*** Begin section ***

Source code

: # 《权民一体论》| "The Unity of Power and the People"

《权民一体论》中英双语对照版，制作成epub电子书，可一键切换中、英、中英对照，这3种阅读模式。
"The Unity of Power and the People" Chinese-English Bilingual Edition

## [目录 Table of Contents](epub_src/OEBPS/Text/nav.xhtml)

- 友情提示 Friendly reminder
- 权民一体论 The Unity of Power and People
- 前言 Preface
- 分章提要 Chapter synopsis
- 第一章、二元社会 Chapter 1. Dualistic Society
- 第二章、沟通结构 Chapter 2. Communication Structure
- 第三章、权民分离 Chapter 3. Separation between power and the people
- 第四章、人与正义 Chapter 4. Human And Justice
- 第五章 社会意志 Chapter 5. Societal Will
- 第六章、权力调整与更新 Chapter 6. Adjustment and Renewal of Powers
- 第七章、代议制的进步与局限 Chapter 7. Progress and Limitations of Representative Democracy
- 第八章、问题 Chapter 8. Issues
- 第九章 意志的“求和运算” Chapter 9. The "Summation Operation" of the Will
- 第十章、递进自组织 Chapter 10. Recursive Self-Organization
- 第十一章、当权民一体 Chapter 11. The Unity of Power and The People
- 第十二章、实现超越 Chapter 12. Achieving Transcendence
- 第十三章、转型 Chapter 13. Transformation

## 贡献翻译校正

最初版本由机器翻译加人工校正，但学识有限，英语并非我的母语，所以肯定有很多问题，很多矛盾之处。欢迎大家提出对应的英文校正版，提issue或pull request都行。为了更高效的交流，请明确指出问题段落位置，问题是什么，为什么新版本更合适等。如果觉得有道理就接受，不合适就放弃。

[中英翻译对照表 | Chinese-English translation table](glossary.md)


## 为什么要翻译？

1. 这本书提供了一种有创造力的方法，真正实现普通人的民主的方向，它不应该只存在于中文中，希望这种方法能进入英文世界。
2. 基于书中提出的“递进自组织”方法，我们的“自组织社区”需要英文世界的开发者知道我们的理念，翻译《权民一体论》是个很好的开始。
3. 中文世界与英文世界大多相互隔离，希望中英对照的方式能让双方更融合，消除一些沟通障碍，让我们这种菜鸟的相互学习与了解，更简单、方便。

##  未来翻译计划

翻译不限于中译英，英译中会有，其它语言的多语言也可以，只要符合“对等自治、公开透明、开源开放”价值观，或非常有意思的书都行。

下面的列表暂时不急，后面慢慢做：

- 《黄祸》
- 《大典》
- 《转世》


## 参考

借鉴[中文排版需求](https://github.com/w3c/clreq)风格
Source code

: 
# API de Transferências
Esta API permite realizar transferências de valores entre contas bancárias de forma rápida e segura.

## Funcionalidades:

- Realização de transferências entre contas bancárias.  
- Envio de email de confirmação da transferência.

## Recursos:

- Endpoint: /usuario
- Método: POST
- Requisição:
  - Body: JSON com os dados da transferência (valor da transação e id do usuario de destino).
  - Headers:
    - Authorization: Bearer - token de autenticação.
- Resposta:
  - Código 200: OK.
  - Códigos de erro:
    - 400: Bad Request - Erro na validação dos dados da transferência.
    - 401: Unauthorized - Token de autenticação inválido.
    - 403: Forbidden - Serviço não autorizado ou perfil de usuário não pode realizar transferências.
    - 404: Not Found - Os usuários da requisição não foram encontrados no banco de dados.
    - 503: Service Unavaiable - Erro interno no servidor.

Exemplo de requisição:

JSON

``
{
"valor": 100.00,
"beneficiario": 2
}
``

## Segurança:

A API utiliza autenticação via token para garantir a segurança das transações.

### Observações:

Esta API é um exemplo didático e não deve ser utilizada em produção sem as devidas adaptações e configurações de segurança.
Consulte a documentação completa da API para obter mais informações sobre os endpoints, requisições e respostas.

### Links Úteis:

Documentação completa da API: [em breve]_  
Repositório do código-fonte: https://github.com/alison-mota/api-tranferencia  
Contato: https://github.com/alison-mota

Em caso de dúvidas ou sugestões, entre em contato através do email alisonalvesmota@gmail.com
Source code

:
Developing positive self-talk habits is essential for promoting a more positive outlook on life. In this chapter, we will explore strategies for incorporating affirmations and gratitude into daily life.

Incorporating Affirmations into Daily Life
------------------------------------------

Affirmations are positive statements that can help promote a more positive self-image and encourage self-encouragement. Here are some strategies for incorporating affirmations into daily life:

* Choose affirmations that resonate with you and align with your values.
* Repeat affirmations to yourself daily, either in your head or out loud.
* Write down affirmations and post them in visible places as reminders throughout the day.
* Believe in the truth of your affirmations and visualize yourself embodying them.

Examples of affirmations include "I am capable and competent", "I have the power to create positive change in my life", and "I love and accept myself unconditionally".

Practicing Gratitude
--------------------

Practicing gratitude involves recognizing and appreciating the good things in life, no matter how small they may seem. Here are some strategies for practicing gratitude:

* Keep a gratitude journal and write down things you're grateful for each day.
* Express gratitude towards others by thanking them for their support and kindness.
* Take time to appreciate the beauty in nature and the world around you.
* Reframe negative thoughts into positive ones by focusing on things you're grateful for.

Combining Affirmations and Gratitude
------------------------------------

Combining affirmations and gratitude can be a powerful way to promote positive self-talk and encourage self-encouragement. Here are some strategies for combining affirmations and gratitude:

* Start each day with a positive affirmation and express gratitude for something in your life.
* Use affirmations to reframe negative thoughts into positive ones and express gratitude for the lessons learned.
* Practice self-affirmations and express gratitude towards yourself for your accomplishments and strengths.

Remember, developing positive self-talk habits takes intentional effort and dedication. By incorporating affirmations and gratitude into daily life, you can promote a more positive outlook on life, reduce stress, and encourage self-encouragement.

*** End section ***
*** Begin section ***

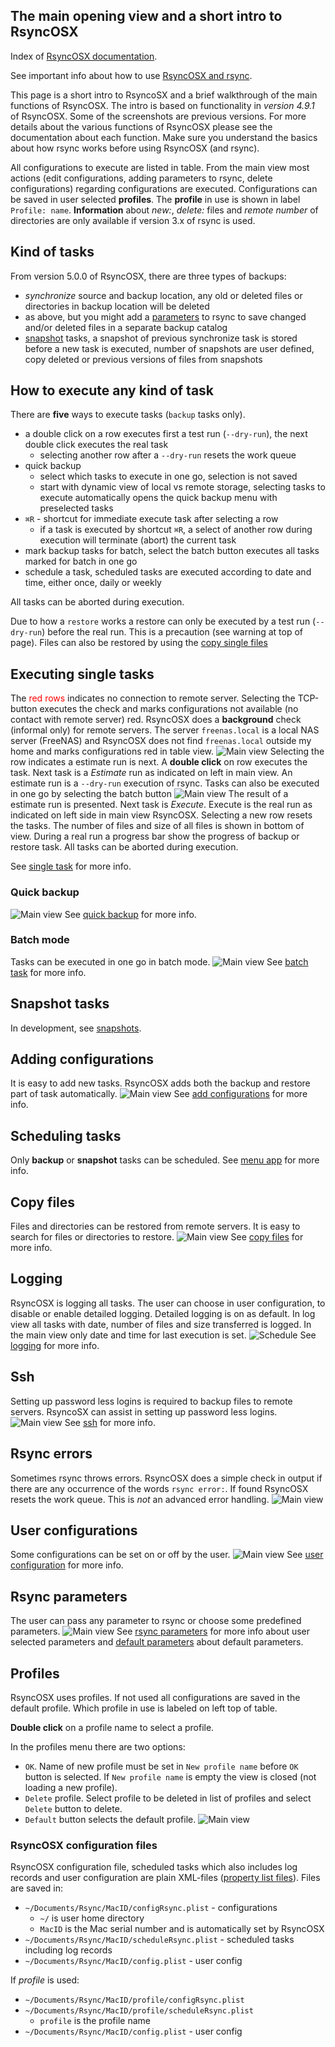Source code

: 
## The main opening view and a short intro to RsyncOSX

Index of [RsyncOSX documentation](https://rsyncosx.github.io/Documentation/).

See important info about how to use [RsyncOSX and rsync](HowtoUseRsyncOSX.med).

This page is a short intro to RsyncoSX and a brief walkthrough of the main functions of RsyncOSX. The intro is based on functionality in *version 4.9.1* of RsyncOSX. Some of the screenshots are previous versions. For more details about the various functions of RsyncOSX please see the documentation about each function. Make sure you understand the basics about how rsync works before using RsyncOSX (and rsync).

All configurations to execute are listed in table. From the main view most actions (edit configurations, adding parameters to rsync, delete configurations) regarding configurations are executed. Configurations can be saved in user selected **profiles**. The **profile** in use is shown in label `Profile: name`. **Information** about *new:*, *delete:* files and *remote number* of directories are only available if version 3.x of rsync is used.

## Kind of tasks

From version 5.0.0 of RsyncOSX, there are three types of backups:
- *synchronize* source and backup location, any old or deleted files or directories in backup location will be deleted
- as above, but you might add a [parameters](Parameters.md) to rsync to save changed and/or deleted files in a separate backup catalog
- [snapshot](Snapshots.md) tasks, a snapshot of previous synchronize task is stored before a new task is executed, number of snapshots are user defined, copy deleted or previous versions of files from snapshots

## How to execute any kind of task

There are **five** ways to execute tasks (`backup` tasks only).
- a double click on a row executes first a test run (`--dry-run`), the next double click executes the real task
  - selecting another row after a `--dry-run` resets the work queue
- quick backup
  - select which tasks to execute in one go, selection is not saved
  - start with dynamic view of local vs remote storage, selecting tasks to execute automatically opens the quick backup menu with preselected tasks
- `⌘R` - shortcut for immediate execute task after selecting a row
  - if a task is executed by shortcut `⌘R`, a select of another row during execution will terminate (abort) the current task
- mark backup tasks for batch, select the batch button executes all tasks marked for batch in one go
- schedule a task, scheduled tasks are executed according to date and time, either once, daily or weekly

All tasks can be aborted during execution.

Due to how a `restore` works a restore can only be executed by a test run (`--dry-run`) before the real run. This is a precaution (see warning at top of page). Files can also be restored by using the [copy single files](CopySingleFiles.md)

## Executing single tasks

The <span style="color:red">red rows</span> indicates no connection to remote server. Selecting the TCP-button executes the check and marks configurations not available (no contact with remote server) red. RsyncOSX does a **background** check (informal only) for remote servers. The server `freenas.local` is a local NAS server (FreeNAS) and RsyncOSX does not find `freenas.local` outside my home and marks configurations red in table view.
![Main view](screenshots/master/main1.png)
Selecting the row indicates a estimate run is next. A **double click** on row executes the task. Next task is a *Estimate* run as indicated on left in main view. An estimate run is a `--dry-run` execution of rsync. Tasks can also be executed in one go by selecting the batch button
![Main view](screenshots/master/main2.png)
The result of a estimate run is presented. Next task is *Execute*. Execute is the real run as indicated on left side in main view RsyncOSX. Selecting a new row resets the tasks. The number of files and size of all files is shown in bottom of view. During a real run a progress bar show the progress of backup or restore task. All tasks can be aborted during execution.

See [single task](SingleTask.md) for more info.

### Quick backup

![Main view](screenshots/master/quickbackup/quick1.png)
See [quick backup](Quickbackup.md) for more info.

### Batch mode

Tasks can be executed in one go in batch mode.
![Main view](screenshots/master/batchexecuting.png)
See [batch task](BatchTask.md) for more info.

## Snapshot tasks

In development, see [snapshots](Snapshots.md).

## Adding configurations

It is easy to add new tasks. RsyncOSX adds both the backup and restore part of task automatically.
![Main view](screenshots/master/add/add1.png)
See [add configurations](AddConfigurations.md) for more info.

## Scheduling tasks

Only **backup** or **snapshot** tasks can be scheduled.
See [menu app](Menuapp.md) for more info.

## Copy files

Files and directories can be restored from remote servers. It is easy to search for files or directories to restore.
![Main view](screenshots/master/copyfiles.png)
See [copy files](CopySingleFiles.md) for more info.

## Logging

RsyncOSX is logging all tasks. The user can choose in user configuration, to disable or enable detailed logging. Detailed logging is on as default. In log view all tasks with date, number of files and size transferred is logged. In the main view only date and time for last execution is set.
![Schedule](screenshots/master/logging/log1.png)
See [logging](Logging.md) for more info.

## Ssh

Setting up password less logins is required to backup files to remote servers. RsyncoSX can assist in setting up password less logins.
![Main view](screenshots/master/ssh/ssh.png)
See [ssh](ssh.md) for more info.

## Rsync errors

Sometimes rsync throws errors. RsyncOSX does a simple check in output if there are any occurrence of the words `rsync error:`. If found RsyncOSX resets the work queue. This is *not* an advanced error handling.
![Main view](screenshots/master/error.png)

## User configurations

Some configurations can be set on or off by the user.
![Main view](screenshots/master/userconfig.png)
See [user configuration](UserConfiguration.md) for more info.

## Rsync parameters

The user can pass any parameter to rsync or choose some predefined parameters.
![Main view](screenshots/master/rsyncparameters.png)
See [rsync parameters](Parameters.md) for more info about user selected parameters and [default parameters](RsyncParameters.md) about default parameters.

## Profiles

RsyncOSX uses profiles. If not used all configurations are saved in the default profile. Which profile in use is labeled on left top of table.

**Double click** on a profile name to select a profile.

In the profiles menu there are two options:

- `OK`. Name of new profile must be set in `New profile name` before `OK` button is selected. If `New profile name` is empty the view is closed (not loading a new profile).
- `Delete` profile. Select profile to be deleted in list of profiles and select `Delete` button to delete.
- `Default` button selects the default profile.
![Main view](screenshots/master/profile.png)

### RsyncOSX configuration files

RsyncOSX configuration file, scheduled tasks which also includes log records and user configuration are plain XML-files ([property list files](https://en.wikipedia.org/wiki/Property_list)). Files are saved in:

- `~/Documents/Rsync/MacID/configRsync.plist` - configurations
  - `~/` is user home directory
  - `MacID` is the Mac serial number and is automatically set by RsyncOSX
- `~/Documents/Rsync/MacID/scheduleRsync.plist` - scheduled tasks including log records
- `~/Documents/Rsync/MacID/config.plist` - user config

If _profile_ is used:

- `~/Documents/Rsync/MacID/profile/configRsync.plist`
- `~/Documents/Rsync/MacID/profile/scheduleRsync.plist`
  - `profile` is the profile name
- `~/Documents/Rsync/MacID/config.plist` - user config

*** End section ***

### Assigned task
Repeat, character for character, the lines of the material above from the line with "## Adding configurations" through the line with "## Copy files".

### Final answer
## Adding configurations

It is easy to add new tasks. RsyncOSX adds both the backup and restore part of task automatically.
![Main view](screenshots/master/add/add1.png)
See [add configurations](AddConfigurations.md) for more info.

## Scheduling tasks

Only **backup** or **snapshot** tasks can be scheduled.
See [menu app](Menuapp.md) for more info.

## Copy files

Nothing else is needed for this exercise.